Brave New Girls: Tales of Girls and Gadgets
Page 8
Navigating infinite flows of unlimited information was a difficult skill to learn, but Gracie had been surfing data ever since her implant was installed. She loved the sensation and swore the data streams had a physical dimension. She spoke about the waves as if her hair were soaking wet and she could smell ozone in the air. Gracie had been born on the Bagdasarian, and she would die there, too. Barring miracles, Gracie would never see a planetary ocean or even a mountain stream, so she made her own adventures where she could. Hacking the Bagdasarian was her extreme sport.
Gracie was in two places at once. Her fingers twitched, grasping and releasing the hem of her skirt. Her hips, heels, and shoulders jerked against her bunk. Her thoughts raced along the eternal data current, making tiny adjustments at critical switches and gates. She began to hum, dancing between myriad housekeeping routines, citizen queries, and personal messages. She noticed a chained conversation between two of her neighbors. Another day, she might have stopped to investigate, but she had somewhere to be.
The Mystery Club lived in a private room that would never be found at the same address twice, or so its members claimed. Gracie wasn’t a member—only citizens could be members—but she wasn’t worried. The rules were for everyone else. She could find the Mystery Room whenever she wanted. Agatha was one of the one hundred twenty-eight women and men who had donated elements of Gracie’s genetic code. One hundred ninety years old, Agatha lived behind the waterfall but spent most of her days serving as a game master for the Mystery Club. Gracie would recognize Agatha’s signature anywhere, and she knew exactly where to look.
She found the game master’s thoughts streaming out through the waterfall portal and piggy-backed a ride straight into the hidden heart of the Mystery Club. Looking around, examining the data, she realized she’d arrived in the middle of a massively parallel role-playing game, set on what she recognized as an early twentieth-century steam train. The Mystery Club elders were very fond of their trains, and everybody loved a traditional mystery. Gracie had no idea why.
Georgie? She inserted a simple query into the local stack. Georgie, are you here? And why are we all so obsessed with stories that were told three thousand years ago? And what, in the names of all the distant stars, is the big deal about trains?
Yes, I’m here, Georgie replied, where else would I be? This is a classic game. And these were the greatest stories ever told. The golden age of murder, mystery, and suspense.
Gracie laughed. She couldn’t help it. Her friend loved the ancient mysteries. Okay, Georgie, I’m sold. Now come on. Where are you? Give me a clue?
Translucent footprints appeared in front of her. She followed them along the corridor, striding past compartments full of avatars dressed in a variety of outlandish costumes. Searching the Verse as she walked, she realized some were authentic for the period and setting. Others were preposterous, of course. Humans of that era had never had two heads or more than the usual number of breasts.
Curious, Gracie looked down.

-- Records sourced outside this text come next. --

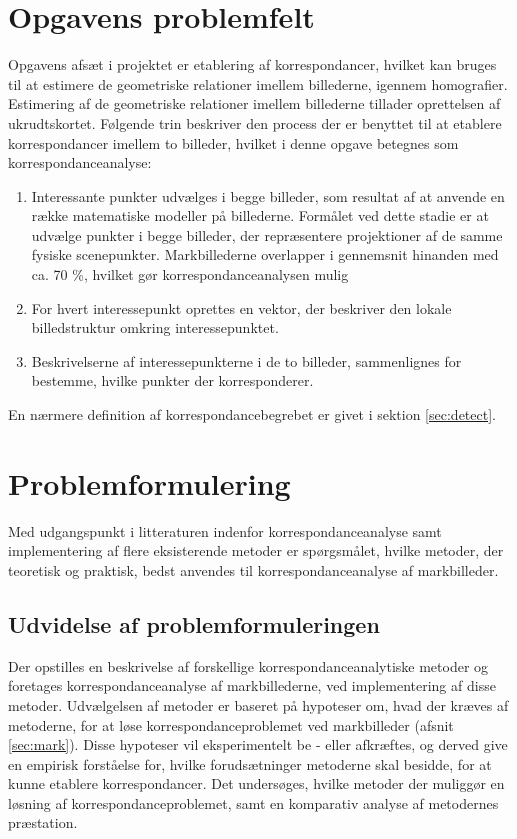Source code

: \section{Opgavens problemfelt} \label{subsec:felt}
Opgavens afsæt i projektet er etablering af korrespondancer, hvilket kan bruges til at estimere de geometriske relationer imellem billederne, igennem homografier. Estimering af de geometriske relationer imellem billederne tillader oprettelsen af ukrudtskortet. Følgende trin beskriver den process der er benyttet til at etablere korrespondancer imellem to billeder, hvilket i denne opgave betegnes som korrespondanceanalyse:
\begin{enumerate}
\item{Interessante punkter udvælges i begge billeder, som resultat af at anvende en række matematiske modeller på billederne. Formålet ved dette stadie er at udvælge  punkter i begge billeder, der repræsentere projektioner af de samme fysiske scenepunkter. Markbillederne overlapper i gennemsnit hinanden med ca. 70 \%, hvilket gør korrespondanceanalysen mulig}
\item{For hvert interessepunkt oprettes en vektor, der beskriver den lokale billedstruktur omkring interessepunktet.}
\item{Beskrivelserne af interessepunkterne i de to billeder, sammenlignes for bestemme, hvilke punkter der korresponderer.}
\end{enumerate}
En nærmere definition af korrespondancebegrebet er givet i sektion \ref{sec:detect}.
\section{Problemformulering} \label{subsec:form}
Med udgangspunkt i litteraturen indenfor
korrespondanceanalyse samt implementering af
flere eksisterende metoder er spørgsmålet, hvilke metoder, der teoretisk og praktisk, bedst anvendes til korrespondanceanalyse af markbilleder.
\subsection{Udvidelse af problemformuleringen}
Der opstilles en beskrivelse af forskellige korrespondanceanalytiske metoder og foretages korrespondanceanalyse af markbillederne, ved implementering af disse metoder. Udvælgelsen af metoder er baseret på hypoteser om, hvad der kræves af metoderne, for at løse korrespondanceproblemet ved markbilleder (afsnit \ref{sec:mark}). Disse hypoteser vil eksperimentelt be - eller afkræftes, og derved give en empirisk forståelse for, hvilke forudsætninger metoderne skal besidde, for at kunne etablere korrespondancer. 
Det undersøges, hvilke metoder der muliggør en løsning af korrespondanceproblemet, samt en komparativ analyse af metodernes præstation.
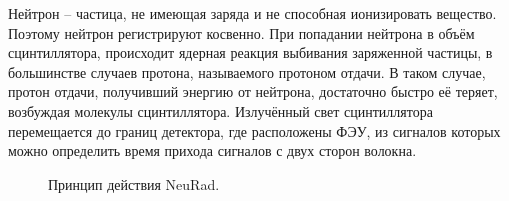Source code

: 

Нейтрон – частица, не имеющая заряда и не способная ионизировать вещество. Поэтому нейтрон регистрируют косвенно. При попадании нейтрона в объём сцинтиллятора, происходит ядерная реакция выбивания заряженной частицы, в большинстве случаев протона, называемого протоном отдачи. В таком случае, протон отдачи, получивший энергию от нейтрона, достаточно быстро её теряет, возбуждая молекулы сцинтиллятора. Излучённый свет сцинтиллятора перемещается до границ детектора, где расположены ФЭУ, из сигналов которых можно определить время прихода сигналов с двух сторон волокна. 

\begin{figure}[h]
	\caption{Принцип действия NeuRad.}
	\label{ris:neuradPrinciple}
\end{figure}

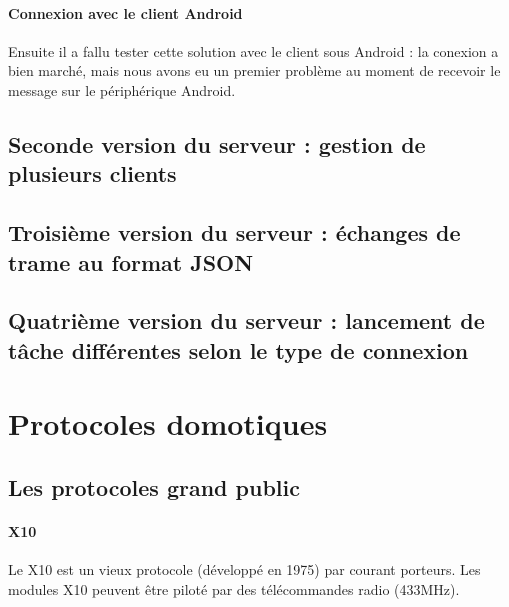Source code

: \documentclass[a4paper,10pt]{article}
\begin{document}
\paragraph{Connexion avec le client Android}
Ensuite il a fallu tester cette solution avec le client sous Android : la conexion a bien marché, mais nous avons eu un premier problème au moment de recevoir le message sur le périphérique Android.

\subsection{Seconde version du serveur : gestion de plusieurs clients}

\subsection{Troisième version du serveur : échanges de trame au format JSON}

\subsection{Quatrième version du serveur : lancement de tâche différentes selon le type de connexion}


\section{Protocoles domotiques}

\subsection{Les protocoles grand public}
\paragraph{X10}
Le X10 est un vieux protocole (développé en 1975) par courant porteurs.  Les modules X10 peuvent être piloté par des télécommandes radio (433MHz). 
\end{document}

Her in-game avatar used a default wardrobe module and had selected clothes according to her mood. She was wearing black again—a black dress, black tights, and simple black shoes. She didn’t look out of place. No one would look twice.
Two older men were standing by an open window, smoking—that habit had died out within a century of the story first being told. She thought she remembered them both from a previous mystery game about an elderly lady who had vanished from yet another train.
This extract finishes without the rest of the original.